### [What is required]
Copy the listing exactly as given. Omit every picture.

-- Data supplied follows --

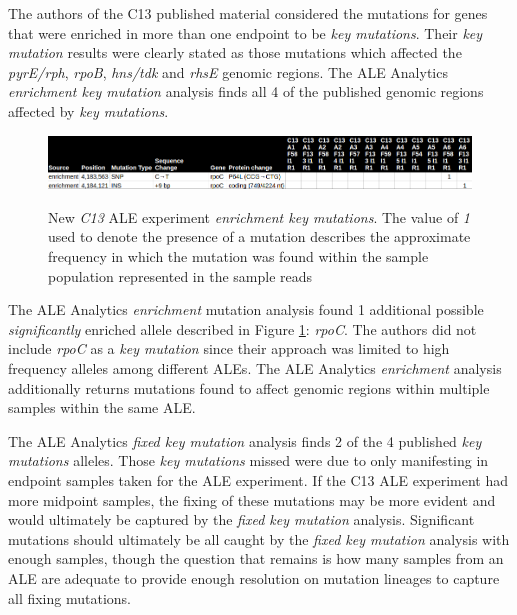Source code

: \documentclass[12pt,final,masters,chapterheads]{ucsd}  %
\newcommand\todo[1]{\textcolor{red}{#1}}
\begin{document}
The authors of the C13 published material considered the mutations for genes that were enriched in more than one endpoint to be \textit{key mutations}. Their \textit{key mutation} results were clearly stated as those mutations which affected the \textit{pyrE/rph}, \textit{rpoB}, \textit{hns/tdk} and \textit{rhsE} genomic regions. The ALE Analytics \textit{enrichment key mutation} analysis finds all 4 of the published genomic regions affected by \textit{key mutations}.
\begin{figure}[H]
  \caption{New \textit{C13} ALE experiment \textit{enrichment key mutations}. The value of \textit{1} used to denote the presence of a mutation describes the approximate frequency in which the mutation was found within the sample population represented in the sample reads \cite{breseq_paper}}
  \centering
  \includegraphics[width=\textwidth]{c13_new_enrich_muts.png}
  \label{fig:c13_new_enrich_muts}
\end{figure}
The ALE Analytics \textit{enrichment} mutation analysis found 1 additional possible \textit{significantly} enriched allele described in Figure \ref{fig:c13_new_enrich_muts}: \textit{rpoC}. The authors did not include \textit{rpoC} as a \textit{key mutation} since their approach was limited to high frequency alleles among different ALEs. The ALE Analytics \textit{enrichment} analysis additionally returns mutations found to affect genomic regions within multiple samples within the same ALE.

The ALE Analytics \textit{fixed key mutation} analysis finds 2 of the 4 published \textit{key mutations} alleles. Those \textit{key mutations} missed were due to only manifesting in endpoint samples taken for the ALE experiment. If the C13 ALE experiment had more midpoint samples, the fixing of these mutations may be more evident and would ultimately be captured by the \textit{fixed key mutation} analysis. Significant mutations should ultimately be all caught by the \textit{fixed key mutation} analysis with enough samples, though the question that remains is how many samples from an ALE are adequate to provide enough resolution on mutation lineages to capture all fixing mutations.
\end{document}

-- Data supplied concluded --

### [Response to the task]
Source code

: \documentclass[12pt,final,masters,chapterheads]{ucsd}  %
\newcommand\todo[1]{\textcolor{red}{#1}}
\begin{document}
The authors of the C13 published material considered the mutations for genes that were enriched in more than one endpoint to be \textit{key mutations}. Their \textit{key mutation} results were clearly stated as those mutations which affected the \textit{pyrE/rph}, \textit{rpoB}, \textit{hns/tdk} and \textit{rhsE} genomic regions. The ALE Analytics \textit{enrichment key mutation} analysis finds all 4 of the published genomic regions affected by \textit{key mutations}.
\begin{figure}[H]
  \caption{New \textit{C13} ALE experiment \textit{enrichment key mutations}. The value of \textit{1} used to denote the presence of a mutation describes the approximate frequency in which the mutation was found within the sample population represented in the sample reads \cite{breseq_paper}}
  \centering
  \includegraphics[width=\textwidth]{c13_new_enrich_muts.png}
  \label{fig:c13_new_enrich_muts}
\end{figure}
The ALE Analytics \textit{enrichment} mutation analysis found 1 additional possible \textit{significantly} enriched allele described in Figure \ref{fig:c13_new_enrich_muts}: \textit{rpoC}. The authors did not include \textit{rpoC} as a \textit{key mutation} since their approach was limited to high frequency alleles among different ALEs. The ALE Analytics \textit{enrichment} analysis additionally returns mutations found to affect genomic regions within multiple samples within the same ALE.

The ALE Analytics \textit{fixed key mutation} analysis finds 2 of the 4 published \textit{key mutations} alleles. Those \textit{key mutations} missed were due to only manifesting in endpoint samples taken for the ALE experiment. If the C13 ALE experiment had more midpoint samples, the fixing of these mutations may be more evident and would ultimately be captured by the \textit{fixed key mutation} analysis. Significant mutations should ultimately be all caught by the \textit{fixed key mutation} analysis with enough samples, though the question that remains is how many samples from an ALE are adequate to provide enough resolution on mutation lineages to capture all fixing mutations.
\end{document}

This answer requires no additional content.